● REQUIRED WORK
For the data below, restate word for word only the lines from the line containing "- Execute the" through the line containing "- Select the", both ends included.

● INPUT
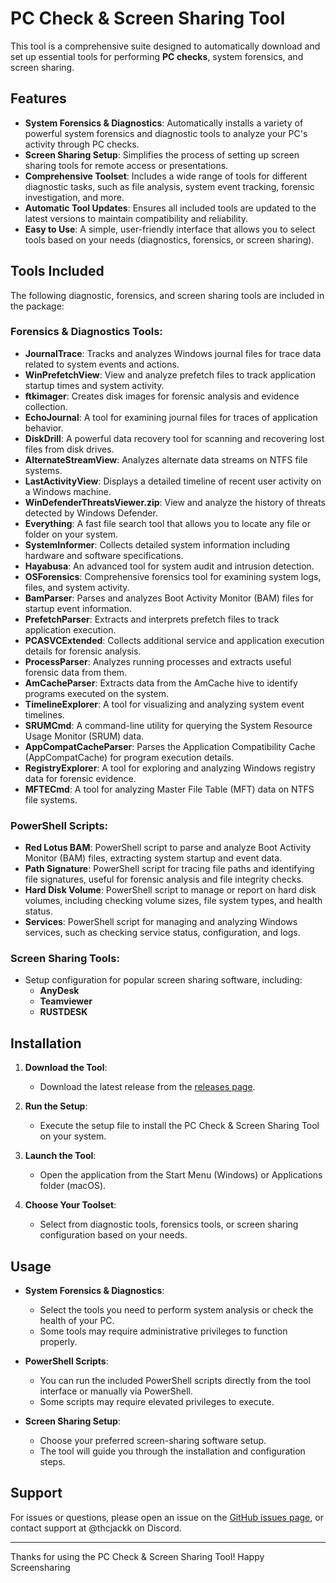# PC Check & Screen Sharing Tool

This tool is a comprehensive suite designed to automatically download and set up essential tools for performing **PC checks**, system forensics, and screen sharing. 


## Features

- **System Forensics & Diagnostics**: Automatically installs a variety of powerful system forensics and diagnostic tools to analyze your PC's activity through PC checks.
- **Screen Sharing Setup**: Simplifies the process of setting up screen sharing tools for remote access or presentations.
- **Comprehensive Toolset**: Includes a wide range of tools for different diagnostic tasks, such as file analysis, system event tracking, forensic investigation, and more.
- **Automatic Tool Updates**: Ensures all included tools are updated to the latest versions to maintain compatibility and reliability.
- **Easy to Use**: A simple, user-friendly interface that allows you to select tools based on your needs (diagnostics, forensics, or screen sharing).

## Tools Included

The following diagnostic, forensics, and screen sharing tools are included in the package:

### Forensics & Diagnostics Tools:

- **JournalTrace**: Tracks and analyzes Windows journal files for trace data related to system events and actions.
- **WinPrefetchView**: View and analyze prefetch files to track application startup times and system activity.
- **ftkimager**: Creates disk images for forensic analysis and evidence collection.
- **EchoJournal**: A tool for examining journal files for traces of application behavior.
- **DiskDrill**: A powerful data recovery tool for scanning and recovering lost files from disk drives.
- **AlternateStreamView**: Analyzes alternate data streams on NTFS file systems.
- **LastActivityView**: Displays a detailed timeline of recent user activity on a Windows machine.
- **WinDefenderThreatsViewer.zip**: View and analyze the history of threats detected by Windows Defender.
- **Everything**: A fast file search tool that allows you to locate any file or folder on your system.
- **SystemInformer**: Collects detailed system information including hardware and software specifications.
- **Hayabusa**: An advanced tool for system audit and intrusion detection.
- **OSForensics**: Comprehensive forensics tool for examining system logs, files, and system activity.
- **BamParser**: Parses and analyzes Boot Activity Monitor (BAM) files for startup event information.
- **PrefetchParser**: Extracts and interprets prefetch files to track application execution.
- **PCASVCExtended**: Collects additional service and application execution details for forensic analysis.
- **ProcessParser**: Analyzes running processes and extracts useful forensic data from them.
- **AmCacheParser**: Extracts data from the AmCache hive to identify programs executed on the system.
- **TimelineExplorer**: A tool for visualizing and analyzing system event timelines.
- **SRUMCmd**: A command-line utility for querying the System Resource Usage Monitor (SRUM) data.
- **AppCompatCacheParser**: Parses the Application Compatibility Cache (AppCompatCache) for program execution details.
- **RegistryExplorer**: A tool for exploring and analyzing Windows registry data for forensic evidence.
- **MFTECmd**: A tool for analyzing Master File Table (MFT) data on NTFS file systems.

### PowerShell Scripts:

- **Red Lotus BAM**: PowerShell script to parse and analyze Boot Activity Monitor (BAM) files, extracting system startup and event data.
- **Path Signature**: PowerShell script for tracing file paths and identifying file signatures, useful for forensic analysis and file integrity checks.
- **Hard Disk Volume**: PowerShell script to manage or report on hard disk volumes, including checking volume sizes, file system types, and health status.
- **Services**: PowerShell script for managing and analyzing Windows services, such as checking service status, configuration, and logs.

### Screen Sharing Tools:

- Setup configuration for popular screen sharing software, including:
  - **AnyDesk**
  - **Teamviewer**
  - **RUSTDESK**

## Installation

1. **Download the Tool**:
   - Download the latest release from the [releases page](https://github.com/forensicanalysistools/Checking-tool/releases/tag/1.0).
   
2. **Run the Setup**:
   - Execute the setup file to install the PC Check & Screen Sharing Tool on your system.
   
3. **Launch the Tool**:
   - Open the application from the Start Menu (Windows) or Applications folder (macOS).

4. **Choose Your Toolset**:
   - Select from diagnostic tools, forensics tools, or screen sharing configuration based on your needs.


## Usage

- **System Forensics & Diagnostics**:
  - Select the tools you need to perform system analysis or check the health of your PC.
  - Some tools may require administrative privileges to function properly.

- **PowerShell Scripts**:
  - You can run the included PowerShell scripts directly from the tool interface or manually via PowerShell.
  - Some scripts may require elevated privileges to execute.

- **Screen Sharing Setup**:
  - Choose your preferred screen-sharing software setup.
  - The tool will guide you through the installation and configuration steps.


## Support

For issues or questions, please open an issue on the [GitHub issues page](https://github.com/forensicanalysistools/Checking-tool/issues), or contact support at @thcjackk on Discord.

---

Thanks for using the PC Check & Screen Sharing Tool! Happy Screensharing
--
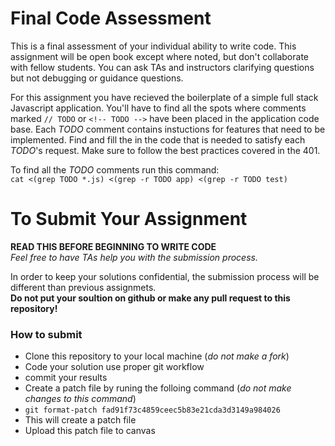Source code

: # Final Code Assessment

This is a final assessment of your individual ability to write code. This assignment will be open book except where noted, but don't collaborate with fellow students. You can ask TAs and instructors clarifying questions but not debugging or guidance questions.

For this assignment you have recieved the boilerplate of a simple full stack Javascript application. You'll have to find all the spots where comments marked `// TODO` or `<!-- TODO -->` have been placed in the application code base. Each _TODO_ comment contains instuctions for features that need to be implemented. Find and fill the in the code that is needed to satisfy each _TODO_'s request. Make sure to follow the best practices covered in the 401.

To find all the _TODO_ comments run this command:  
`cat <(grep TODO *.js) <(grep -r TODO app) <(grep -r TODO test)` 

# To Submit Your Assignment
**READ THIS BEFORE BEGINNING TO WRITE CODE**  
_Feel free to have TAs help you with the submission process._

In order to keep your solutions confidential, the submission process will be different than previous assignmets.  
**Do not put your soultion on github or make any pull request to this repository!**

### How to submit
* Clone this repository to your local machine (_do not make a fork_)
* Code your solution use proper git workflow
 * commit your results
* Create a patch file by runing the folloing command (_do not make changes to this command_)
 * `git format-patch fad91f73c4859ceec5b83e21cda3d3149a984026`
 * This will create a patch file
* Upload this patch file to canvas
...
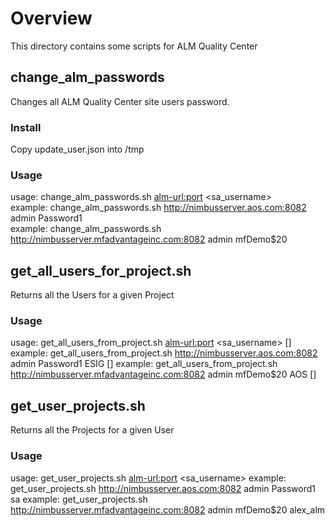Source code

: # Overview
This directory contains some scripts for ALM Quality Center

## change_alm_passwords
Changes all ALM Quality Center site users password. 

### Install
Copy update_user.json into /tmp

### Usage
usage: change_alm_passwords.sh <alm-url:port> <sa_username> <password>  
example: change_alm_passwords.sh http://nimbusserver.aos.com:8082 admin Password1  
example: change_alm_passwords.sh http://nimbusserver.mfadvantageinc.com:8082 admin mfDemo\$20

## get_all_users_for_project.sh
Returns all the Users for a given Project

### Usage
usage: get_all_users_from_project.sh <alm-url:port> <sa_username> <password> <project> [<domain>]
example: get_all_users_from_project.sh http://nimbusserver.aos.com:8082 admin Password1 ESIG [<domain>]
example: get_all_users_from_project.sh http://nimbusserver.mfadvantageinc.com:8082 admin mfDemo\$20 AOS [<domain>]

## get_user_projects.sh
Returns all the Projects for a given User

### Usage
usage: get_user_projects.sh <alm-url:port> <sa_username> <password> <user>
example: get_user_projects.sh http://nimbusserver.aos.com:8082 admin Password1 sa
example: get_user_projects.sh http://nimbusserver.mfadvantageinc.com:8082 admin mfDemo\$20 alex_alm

● SOLUTION
   - Execute the setup file to install the PC Check & Screen Sharing Tool on your system.
   
3. **Launch the Tool**:
   - Open the application from the Start Menu (Windows) or Applications folder (macOS).

4. **Choose Your Toolset**:
   - Select from diagnostic tools, forensics tools, or screen sharing configuration based on your needs.


## Usage

- **System Forensics & Diagnostics**:
  - Select the tools you need to perform system analysis or check the health of your PC.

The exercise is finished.